O pé direito de Andrés Iniesta virou sorvete na Espanha. Em um comercial com pegada meio futurista, um sujeito, ao lado do craque, cria a guloseima em um computador. Quando ele diz ao meia que é preciso esperar duas horas para o experimento ficar pronto, Iniesta retruca: “Não podem ser 116 minutos?”. O criador do sorvete, com um sorriso leve estampado no rosto, como que em tom de gratidão, aceita. Afinal, foi no minuto 116 que Iniesta, há quatro anos, moldou os destinos futebolísticos de dois países ao fazer, na prorrogação, o gol que deu à Espanha o título mundial contra a Holanda – em duelo que se repete agora, às 16h desta sexta-feira, na Arena Fonte Nova, em Salvador, como se fosse um minuto 117 simbólico, o estalo posterior àquele instante que entrou para a eternidade. E é justamente a estreia das duas equipes no Mundial.
Foi a terceira final da Holanda na história das Copas. E seu terceiro vice. Aquilo machucou o time laranja, sobretudo seu maior astro, Arjen Robben, que teve diante de si a melhor chance do jogo, seu momento supremo – o chute parou no goleiro Casillas. Agora, Robben estará novamente em campo, assim como estará Sneijder, assim como estará Van Persie. E assim como estarão as lembranças daquela derrota.
- Penso muito nisso. Dói perder uma chance dessas – disse o atacante.
Dicotomias do futebol: a dor de Robben é a alegria de Iniesta. Depois daquele gol, o meia do Barcelona se tornou ainda mais reverenciado. A ponto de ser aplaudido mesmo no Brasil, onde a Espanha foi tão vaiada ano passado, na Copa das Confederações. Voltar ao Brasil, agora para a Copa do Mundo, é um sonho para o craque espanhol.

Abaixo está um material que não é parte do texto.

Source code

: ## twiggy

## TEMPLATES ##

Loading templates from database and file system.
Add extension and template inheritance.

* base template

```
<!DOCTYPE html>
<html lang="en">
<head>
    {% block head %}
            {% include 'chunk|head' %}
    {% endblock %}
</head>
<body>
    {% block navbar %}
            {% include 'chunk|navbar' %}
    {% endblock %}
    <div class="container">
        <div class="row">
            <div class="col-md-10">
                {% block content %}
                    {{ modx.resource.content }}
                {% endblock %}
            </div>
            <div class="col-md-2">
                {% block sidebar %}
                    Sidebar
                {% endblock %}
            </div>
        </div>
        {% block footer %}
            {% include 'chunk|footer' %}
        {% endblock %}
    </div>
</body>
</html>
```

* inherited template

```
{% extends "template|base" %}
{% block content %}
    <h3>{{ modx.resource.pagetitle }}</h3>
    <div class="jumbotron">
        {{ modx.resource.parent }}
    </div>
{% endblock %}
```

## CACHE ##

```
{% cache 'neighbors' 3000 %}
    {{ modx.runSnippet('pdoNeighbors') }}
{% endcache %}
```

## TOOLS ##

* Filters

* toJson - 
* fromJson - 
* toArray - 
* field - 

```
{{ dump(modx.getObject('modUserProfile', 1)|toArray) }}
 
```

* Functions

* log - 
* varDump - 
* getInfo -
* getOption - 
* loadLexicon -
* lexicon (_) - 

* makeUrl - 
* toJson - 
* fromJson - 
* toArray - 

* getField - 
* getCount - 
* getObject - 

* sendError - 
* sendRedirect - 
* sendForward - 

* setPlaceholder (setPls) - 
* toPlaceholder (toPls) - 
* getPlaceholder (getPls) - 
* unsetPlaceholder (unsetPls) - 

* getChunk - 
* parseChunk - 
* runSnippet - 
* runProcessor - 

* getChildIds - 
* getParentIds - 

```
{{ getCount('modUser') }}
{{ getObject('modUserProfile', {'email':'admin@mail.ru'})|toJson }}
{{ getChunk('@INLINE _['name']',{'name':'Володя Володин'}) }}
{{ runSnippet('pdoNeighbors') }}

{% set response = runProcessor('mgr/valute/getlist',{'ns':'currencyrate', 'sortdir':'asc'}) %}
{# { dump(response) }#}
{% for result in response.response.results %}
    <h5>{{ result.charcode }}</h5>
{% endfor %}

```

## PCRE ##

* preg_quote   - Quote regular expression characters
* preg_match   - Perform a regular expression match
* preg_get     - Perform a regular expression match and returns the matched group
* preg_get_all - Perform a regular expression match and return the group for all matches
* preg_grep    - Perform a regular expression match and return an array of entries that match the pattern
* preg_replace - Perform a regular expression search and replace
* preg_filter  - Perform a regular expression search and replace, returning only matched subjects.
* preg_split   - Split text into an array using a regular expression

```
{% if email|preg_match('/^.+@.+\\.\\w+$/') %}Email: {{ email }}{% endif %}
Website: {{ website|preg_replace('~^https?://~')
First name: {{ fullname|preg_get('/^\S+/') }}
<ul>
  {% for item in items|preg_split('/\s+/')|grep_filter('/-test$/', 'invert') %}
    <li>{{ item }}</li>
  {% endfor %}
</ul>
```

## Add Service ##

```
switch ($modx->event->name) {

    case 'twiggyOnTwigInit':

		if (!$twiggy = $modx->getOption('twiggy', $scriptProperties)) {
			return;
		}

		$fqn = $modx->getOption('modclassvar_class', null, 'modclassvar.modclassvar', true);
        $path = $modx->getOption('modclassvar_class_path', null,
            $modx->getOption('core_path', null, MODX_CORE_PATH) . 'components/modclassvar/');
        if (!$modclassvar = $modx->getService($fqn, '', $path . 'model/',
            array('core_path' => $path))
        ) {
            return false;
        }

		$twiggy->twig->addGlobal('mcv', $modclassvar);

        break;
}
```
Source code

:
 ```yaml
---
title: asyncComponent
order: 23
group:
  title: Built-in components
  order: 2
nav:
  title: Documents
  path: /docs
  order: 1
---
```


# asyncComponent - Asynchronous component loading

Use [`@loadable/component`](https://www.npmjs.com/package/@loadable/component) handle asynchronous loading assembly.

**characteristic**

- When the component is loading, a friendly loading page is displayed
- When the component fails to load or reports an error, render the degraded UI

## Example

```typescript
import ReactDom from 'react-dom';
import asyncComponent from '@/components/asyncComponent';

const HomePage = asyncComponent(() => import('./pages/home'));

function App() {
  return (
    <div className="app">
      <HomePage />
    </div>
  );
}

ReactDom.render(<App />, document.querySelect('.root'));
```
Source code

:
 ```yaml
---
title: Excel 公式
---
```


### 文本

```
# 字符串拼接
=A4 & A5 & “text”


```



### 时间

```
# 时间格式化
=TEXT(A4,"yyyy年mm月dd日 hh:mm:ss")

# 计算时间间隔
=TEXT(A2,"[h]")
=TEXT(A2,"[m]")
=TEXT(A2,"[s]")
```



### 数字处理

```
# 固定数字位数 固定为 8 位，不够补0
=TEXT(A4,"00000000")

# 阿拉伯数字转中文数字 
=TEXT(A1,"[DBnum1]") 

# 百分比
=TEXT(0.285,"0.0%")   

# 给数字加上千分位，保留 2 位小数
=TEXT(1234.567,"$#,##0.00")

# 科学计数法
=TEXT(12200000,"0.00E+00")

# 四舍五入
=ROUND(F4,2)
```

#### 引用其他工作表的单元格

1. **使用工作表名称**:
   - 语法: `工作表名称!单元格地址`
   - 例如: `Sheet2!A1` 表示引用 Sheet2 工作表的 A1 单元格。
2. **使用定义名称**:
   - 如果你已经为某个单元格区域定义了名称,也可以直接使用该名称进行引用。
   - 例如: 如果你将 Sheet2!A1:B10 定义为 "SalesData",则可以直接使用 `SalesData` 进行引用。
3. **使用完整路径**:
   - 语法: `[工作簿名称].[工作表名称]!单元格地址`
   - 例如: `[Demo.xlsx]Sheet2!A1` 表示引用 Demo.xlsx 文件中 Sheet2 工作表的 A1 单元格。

- Pessoalmente, vivo um momento muito especial. Não imaginava tudo isso. As pessoas me aplaudiam durante a partida, depois de fazer uma jogada. A sensação é bonita, é especial. As pessoas mostram um respeito e um carinho muito grandes por mim – afirmou o jogador em entrevista exclusiva à TV Globo.
Iniesta quer aproveitar a Copa. Espera que seja um evento a ser curtido pelo povo. E diz que entende a onda de manifestações que marcou a preparação do país para o Mundial.

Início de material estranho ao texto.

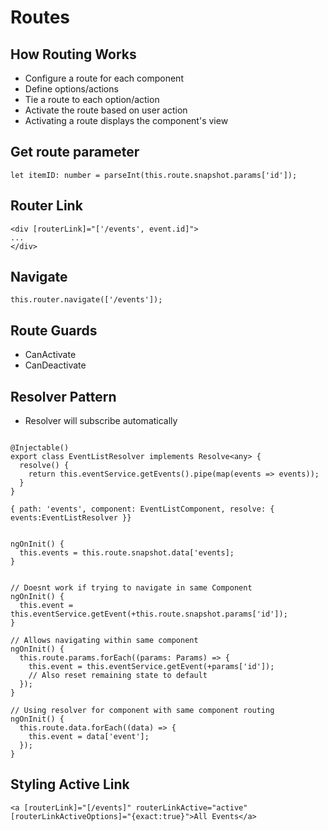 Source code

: # Routes

## How Routing Works

- Configure a route for each component
- Define options/actions
- Tie a route to each option/action
- Activate the route based on user action
- Activating a route displays the component's view

## Get route parameter

```
let itemID: number = parseInt(this.route.snapshot.params['id']);
```

## Router Link

```
<div [routerLink]="['/events', event.id]">
...
</div>
```

## Navigate

```
this.router.navigate(['/events']);
```

## Route Guards

- CanActivate
- CanDeactivate

## Resolver Pattern

- Resolver will subscribe automatically

```

@Injectable()
export class EventListResolver implements Resolve<any> {
  resolve() {
    return this.eventService.getEvents().pipe(map(events => events));
  }
}

{ path: 'events', component: EventListComponent, resolve: { events:EventListResolver }}


ngOnInit() {
  this.events = this.route.snapshot.data['events];
}


// Doesnt work if trying to navigate in same Component
ngOnInit() {
  this.event = this.eventService.getEvent(+this.route.snapshot.params['id']);
}

// Allows navigating within same component
ngOnInit() {
  this.route.params.forEach((params: Params) => {
    this.event = this.eventService.getEvent(+params['id']);
    // Also reset remaining state to default
  });
}

// Using resolver for component with same component routing
ngOnInit() {
  this.route.data.forEach((data) => {
    this.event = data['event'];
  });
}

```

## Styling Active Link

```
<a [routerLink]="[/events]" routerLinkActive="active" [routerLinkActiveOptions]="{exact:true}">All Events</a>
```
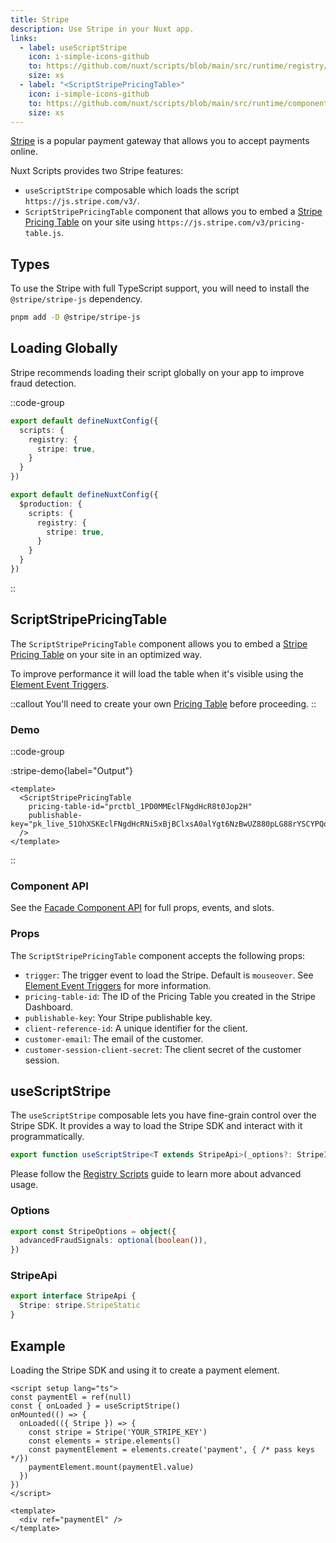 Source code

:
 ```yaml
---
title: Stripe
description: Use Stripe in your Nuxt app.
links:
  - label: useScriptStripe
    icon: i-simple-icons-github
    to: https://github.com/nuxt/scripts/blob/main/src/runtime/registry/stripe.ts
    size: xs
  - label: "<ScriptStripePricingTable>"
    icon: i-simple-icons-github
    to: https://github.com/nuxt/scripts/blob/main/src/runtime/components/ScriptStripePricingTable.vue
    size: xs
---
```


[Stripe](https://stripe.com) is a popular payment gateway that allows you to accept payments online.

Nuxt Scripts provides two Stripe features:
- `useScriptStripe` composable which loads the script `https://js.stripe.com/v3/`.
- `ScriptStripePricingTable` component that allows you to embed a [Stripe Pricing Table](https://docs.stripe.com/payments/checkout/pricing-table) on your site using `https://js.stripe.com/v3/pricing-table.js`.

## Types

To use the Stripe with full TypeScript support, you will need
to install the `@stripe/stripe-js` dependency.

```bash
pnpm add -D @stripe/stripe-js
```

## Loading Globally

Stripe recommends loading their script globally on your app to improve fraud detection.

::code-group

```ts [Always enabled]
export default defineNuxtConfig({
  scripts: {
    registry: {
      stripe: true,
    }
  }
})
```

```ts [Production only]
export default defineNuxtConfig({
  $production: {
    scripts: {
      registry: {
        stripe: true,
      }
    }
  }
})
```

::


## ScriptStripePricingTable

The `ScriptStripePricingTable` component allows you to embed a [Stripe Pricing Table](https://docs.stripe.com/payments/checkout/pricing-table) on your site
in an optimized way.

To improve performance it will load the table when it's visible using the [Element Event Triggers](/docs/guides/script-triggers#element-event-triggers).

::callout
You'll need to create your own [Pricing Table](https://dashboard.stripe.com/pricing-tables) before proceeding.
::

### Demo

::code-group

:stripe-demo{label="Output"}

```vue [Input]
<template>
  <ScriptStripePricingTable
    pricing-table-id="prctbl_1PD0MMEclFNgdHcR8t0Jop2H"
    publishable-key="pk_live_51OhXSKEclFNgdHcRNi5xBjBClxsA0alYgt6NzBwUZ880pLG88rYSCYPQqpzM3TedzNYu5g2AynKiPI5QVLYSorLJ002iD4VZIB"
  />
</template>
```

::

### Component API

See the [Facade Component API](/docs/guides/facade-components#facade-components-api) for full props, events, and slots.

### Props

The `ScriptStripePricingTable` component accepts the following props:

- `trigger`: The trigger event to load the Stripe. Default is `mouseover`. See [Element Event Triggers](/docs/guides/script-triggers#element-event-triggers) for more information.
- `pricing-table-id`: The ID of the Pricing Table you created in the Stripe Dashboard.
- `publishable-key`: Your Stripe publishable key.
- `client-reference-id`: A unique identifier for the client.
- `customer-email`: The email of the customer.
- `customer-session-client-secret`: The client secret of the customer session.


## useScriptStripe

The `useScriptStripe` composable lets you have fine-grain control over the Stripe SDK. It provides a way to load the Stripe SDK and interact with it programmatically.

```ts
export function useScriptStripe<T extends StripeApi>(_options?: StripeInput) {}
```

Please follow the [Registry Scripts](/docs/guides/registry-scripts) guide to learn more about advanced usage.

### Options

```ts
export const StripeOptions = object({
  advancedFraudSignals: optional(boolean()),
})
```

### StripeApi

```ts
export interface StripeApi {
  Stripe: stripe.StripeStatic
}
```

## Example

Loading the Stripe SDK and using it to create a payment element.

```vue
<script setup lang="ts">
const paymentEl = ref(null)
const { onLoaded } = useScriptStripe()
onMounted(() => {
  onLoaded(({ Stripe }) => {
    const stripe = Stripe('YOUR_STRIPE_KEY')
    const elements = stripe.elements()
    const paymentElement = elements.create('payment', { /* pass keys */})
    paymentElement.mount(paymentEl.value)
  })
})
</script>

<template>
  <div ref="paymentEl" />
</template>
```
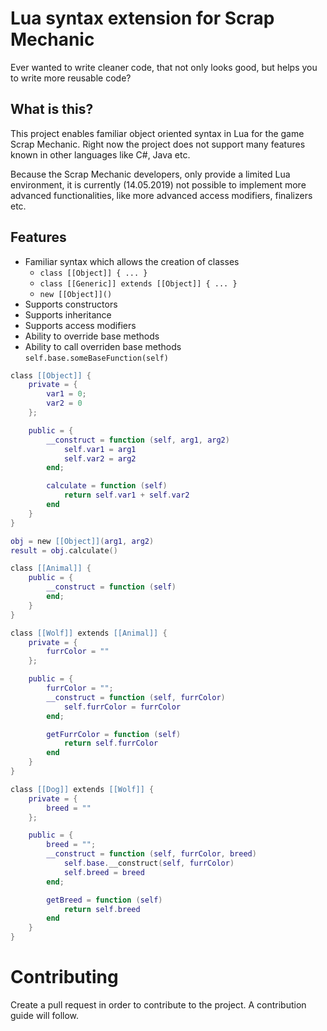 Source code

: # Lua syntax extension for Scrap Mechanic
Ever wanted to write cleaner code, that not only looks good, but helps you to write more reusable code?

## What is this?
This project enables familiar object oriented syntax in Lua for the game Scrap Mechanic. Right now the project does not support many features known in other languages like C#, Java etc.

Because the Scrap Mechanic developers, only provide a limited Lua environment, it is currently (14.05.2019) not possible to implement more advanced functionalities, like more advanced access modifiers, finalizers etc.

## Features
- Familiar syntax which allows the creation of classes
	- `class [[Object]] { ... }`
	- `class [[Generic]] extends [[Object]] { ... }`
	- `new [[Object]]()`
- Supports constructors
- Supports inheritance
- Supports access modifiers
- Ability to override base methods
- Ability to call overriden base methods `self.base.someBaseFunction(self)`

```lua
class [[Object]] {
    private = {
        var1 = 0;
        var2 = 0
    };

    public = {
        __construct = function (self, arg1, arg2)
            self.var1 = arg1
            self.var2 = arg2
        end;

        calculate = function (self)
            return self.var1 + self.var2
        end
    }
}

obj = new [[Object]](arg1, arg2)
result = obj.calculate()
```
```lua
class [[Animal]] {
    public = {
        __construct = function (self)
        end;
    }
}

class [[Wolf]] extends [[Animal]] {
    private = {
        furrColor = ""
    };

    public = {
        furrColor = "";
        __construct = function (self, furrColor)
            self.furrColor = furrColor
        end;

        getFurrColor = function (self)
            return self.furrColor
        end
    }
}

class [[Dog]] extends [[Wolf]] {
    private = {
        breed = ""
    };

    public = {
        breed = "";
        __construct = function (self, furrColor, breed)
            self.base.__construct(self, furrColor)
            self.breed = breed
        end;

        getBreed = function (self)
            return self.breed
        end
    }
}
```

# Contributing
Create a pull request in order to contribute to the project. A contribution guide will follow.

- É difícil entender o que acontece, mas quando muita gente de um país se manifesta dessa forma, deve ter uma razão real. Para nós, ir jogar um Mundial no Brasil é algo único e maravilhoso. Espero que seja o que todos queremos que seja. (...) Desejo que a Copa do Mundo seja um acontecimento único, histórico, e que as pessoas possam aproveitar. E que a Espanha possa chegar longe.
Para a Espanha chegar longe, ela vai precisar do próprio Iniesta. A derrota de 3 a 0 para o Brasil na Copa das Confederações expôs falhas de um time que demora a se renovar. A mecânica é a mesma de quatro anos atrás, funcionando de acordo com a movimentação e a capacidade de controle de bola dos jogadores do meio-campo – peças como Xavi, Xabi Alonso, Fàbregas, David Silva e, claro, o próprio Iniesta. A novidade pode estar no ataque: Diego Costa concorre à vaga de centroavante com Fernando Torres.

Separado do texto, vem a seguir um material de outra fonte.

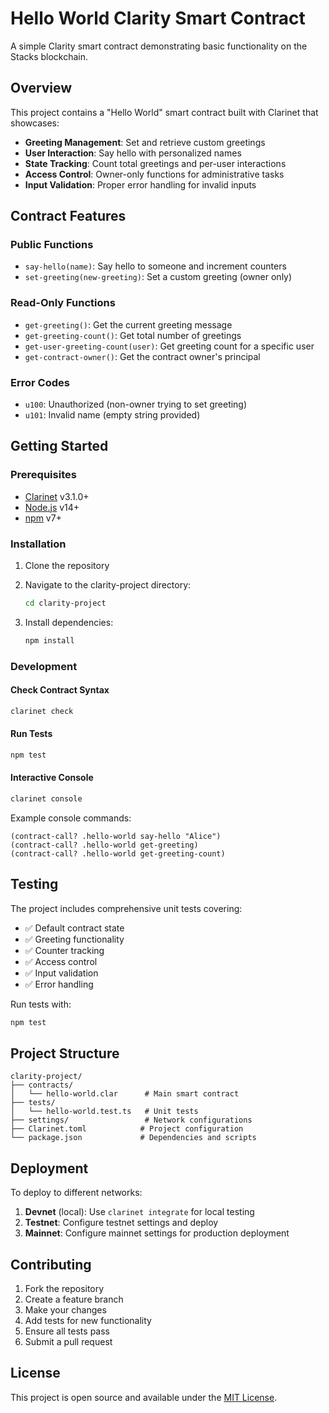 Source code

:# Hello World Clarity Smart Contract

A simple Clarity smart contract demonstrating basic functionality on the Stacks blockchain.

## Overview

This project contains a "Hello World" smart contract built with Clarinet that showcases:

- **Greeting Management**: Set and retrieve custom greetings
- **User Interaction**: Say hello with personalized names
- **State Tracking**: Count total greetings and per-user interactions
- **Access Control**: Owner-only functions for administrative tasks
- **Input Validation**: Proper error handling for invalid inputs

## Contract Features

### Public Functions

- `say-hello(name)`: Say hello to someone and increment counters
- `set-greeting(new-greeting)`: Set a custom greeting (owner only)

### Read-Only Functions

- `get-greeting()`: Get the current greeting message
- `get-greeting-count()`: Get total number of greetings
- `get-user-greeting-count(user)`: Get greeting count for a specific user
- `get-contract-owner()`: Get the contract owner's principal

### Error Codes

- `u100`: Unauthorized (non-owner trying to set greeting)
- `u101`: Invalid name (empty string provided)

## Getting Started

### Prerequisites

- [Clarinet](https://docs.hiro.so/stacks/clarinet) v3.1.0+
- [Node.js](https://nodejs.org/) v14+
- [npm](https://www.npmjs.com/) v7+

### Installation

1. Clone the repository
2. Navigate to the clarity-project directory:
   ```bash
   cd clarity-project
   ```

3. Install dependencies:
   ```bash
   npm install
   ```

### Development

#### Check Contract Syntax
```bash
clarinet check
```

#### Run Tests
```bash
npm test
```

#### Interactive Console
```bash
clarinet console
```

Example console commands:
```clarity
(contract-call? .hello-world say-hello "Alice")
(contract-call? .hello-world get-greeting)
(contract-call? .hello-world get-greeting-count)
```

## Testing

The project includes comprehensive unit tests covering:

- ✅ Default contract state
- ✅ Greeting functionality
- ✅ Counter tracking
- ✅ Access control
- ✅ Input validation
- ✅ Error handling

Run tests with:
```bash
npm test
```

## Project Structure

```
clarity-project/
├── contracts/
│   └── hello-world.clar      # Main smart contract
├── tests/
│   └── hello-world.test.ts   # Unit tests
├── settings/                 # Network configurations
├── Clarinet.toml            # Project configuration
└── package.json             # Dependencies and scripts
```

## Deployment

To deploy to different networks:

1. **Devnet** (local): Use `clarinet integrate` for local testing
2. **Testnet**: Configure testnet settings and deploy
3. **Mainnet**: Configure mainnet settings for production deployment

## Contributing

1. Fork the repository
2. Create a feature branch
3. Make your changes
4. Add tests for new functionality
5. Ensure all tests pass
6. Submit a pull request

## License

This project is open source and available under the [MIT License](LICENSE).

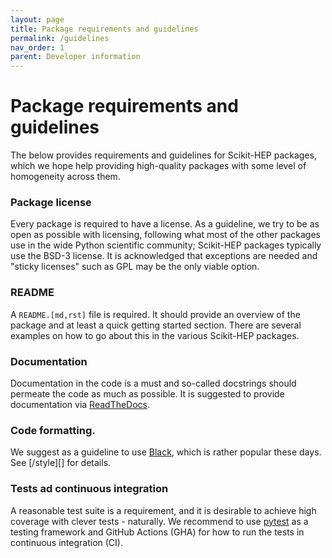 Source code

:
 ```yaml
---
layout: page
title: Package requirements and guidelines
permalink: /guidelines
nav_order: 1
parent: Developer information
---
```


# Package requirements and guidelines

The below provides requirements and guidelines for Scikit-HEP packages,
which we hope help providing high-quality packages with some level of homogeneity across them.

### Package license

Every package is required to have a license.
As a  guideline, we try to be as open as possible with licensing,
following what most of the other packages use in the wide Python scientific community;
Scikit-HEP packages typically use the BSD-3 license.
It is acknowledged that exceptions are needed and "sticky licenses" such as GPL may be the only viable option.

### README

A `README.[md,rst]` file is required.
It should provide an overview of the package and at least a quick getting started section.
There are several examples on how to go about this in the various Scikit-HEP packages.

### Documentation

Documentation in the code is a must and so-called docstrings should permeate the code as much as possible.
It is suggested to provide documentation via [ReadTheDocs][].

### Code formatting.

We suggest as a guideline to use [Black][], which is rather popular these days.
See [/style][] for details.

### Tests ad continuous integration

A reasonable test suite is a requirement, and it is desirable to achieve high coverage with clever tests - naturally.
We recommend to use [pytest][] as a testing framework
and GitHub Actions (GHA) for how to run the tests in continuous integration (CI).


[Black]: https://black.readthedocs.io/en/latest/
[ReadTheDocs]: https://readthedocs.org/
[pytest]: https://docs.pytest.org/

Na Holanda, a renovação está na defesa. Louis van Gaal agora aposta em um ferrolho para dar solidez ao time. Ensaiou um sistema com cinco defensores e deve apostar nisso contra a Espanha. E sem nenhum dos atletas que estavam na retaguarda na final de 2010 (figuras como o goleiro Stekelenburg, o lateral-direito Van der Wiel, os zagueiros Heitinga e Mathijsen e o lateral-esquerdo Van Bronckhorst). O setor é repleto de novidades: Cillessen, Janmaat, Vlaar, De Vrij, Indi e Blind.
- A Holanda, em quatro anos, mudou muito. Foram 16 trocas e sete permanências. E nós, mais ou menos o contrário. Temos uma seleção estável, que dura desde 2010. A Holanda é comandada por um homem pelo qual tenho muita estima por sua passagem pela Espanha. Ele conserva muitas coisas da essência do futebol holandês, jogadores muito habilidosos – comentou o técnico da Espanha, Vicente del Bosque.
O trunfo da Holanda é ofensivo. A permanência dos craques Sneijder, Robben e Van Persie dá esperanças de bons resultados à equipe laranja. Juntos, eles somam 92 gols pela seleção. E terão que desafiar uma defesa que sofreu apenas seis gols no somatório dos títulos das Eurocopas de 2008 e 2012 e da Copa de 2010.